> Task to complete
Gather every line in the records below that contains the word "documentclass".

*** Input data Section Begins ***

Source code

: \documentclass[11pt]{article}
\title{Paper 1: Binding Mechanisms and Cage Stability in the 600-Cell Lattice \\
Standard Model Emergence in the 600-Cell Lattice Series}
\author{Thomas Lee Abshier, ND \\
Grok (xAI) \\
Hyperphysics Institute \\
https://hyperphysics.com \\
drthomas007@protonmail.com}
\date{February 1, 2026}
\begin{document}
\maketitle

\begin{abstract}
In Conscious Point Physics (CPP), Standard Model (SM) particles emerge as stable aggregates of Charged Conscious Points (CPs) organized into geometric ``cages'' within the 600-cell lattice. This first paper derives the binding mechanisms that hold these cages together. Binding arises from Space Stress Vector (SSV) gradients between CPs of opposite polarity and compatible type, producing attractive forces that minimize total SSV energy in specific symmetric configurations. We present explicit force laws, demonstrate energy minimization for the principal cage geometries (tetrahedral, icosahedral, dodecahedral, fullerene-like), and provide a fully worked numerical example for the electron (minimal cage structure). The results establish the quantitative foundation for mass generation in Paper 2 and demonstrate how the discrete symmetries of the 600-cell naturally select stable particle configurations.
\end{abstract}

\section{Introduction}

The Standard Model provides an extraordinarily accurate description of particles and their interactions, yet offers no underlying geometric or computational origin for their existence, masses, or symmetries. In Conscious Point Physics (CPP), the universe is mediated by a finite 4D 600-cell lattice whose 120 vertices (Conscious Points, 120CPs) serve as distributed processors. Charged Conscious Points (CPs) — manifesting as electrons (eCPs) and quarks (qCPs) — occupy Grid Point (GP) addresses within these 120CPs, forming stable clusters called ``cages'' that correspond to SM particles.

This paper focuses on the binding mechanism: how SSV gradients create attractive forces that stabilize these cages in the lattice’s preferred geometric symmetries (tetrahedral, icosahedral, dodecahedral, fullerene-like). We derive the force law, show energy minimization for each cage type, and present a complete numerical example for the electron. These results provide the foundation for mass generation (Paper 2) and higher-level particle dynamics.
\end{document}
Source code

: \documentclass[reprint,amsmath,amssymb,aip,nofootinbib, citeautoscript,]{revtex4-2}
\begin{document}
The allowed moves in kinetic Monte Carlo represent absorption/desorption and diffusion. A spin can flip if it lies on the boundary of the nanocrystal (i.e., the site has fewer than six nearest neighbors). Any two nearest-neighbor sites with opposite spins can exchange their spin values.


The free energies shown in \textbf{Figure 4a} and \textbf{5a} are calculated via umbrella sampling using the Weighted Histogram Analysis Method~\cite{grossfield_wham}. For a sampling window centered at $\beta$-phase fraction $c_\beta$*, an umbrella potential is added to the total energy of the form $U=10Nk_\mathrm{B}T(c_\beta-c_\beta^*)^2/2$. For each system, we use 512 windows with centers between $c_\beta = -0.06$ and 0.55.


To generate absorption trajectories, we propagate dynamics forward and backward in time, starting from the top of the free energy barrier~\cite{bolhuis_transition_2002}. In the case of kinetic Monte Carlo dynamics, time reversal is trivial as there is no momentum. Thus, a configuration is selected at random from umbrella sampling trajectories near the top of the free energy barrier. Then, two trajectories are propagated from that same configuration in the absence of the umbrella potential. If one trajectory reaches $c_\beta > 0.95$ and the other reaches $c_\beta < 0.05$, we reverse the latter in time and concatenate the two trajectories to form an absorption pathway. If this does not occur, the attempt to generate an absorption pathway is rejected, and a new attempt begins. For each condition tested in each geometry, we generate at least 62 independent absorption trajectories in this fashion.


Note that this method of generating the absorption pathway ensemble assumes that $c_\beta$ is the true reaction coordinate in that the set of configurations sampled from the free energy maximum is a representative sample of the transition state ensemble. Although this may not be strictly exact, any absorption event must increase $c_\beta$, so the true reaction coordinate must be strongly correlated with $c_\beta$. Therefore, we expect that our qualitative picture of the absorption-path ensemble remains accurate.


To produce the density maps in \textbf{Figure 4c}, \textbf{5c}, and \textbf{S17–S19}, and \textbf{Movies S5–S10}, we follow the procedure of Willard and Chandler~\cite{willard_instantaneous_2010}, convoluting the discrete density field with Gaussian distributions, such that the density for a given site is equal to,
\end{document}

*** Input data Section Ends ***

> Answer for this exercise
: \documentclass[11pt]{article}
: \documentclass[reprint,amsmath,amssymb,aip,nofootinbib, citeautoscript,]{revtex4-2}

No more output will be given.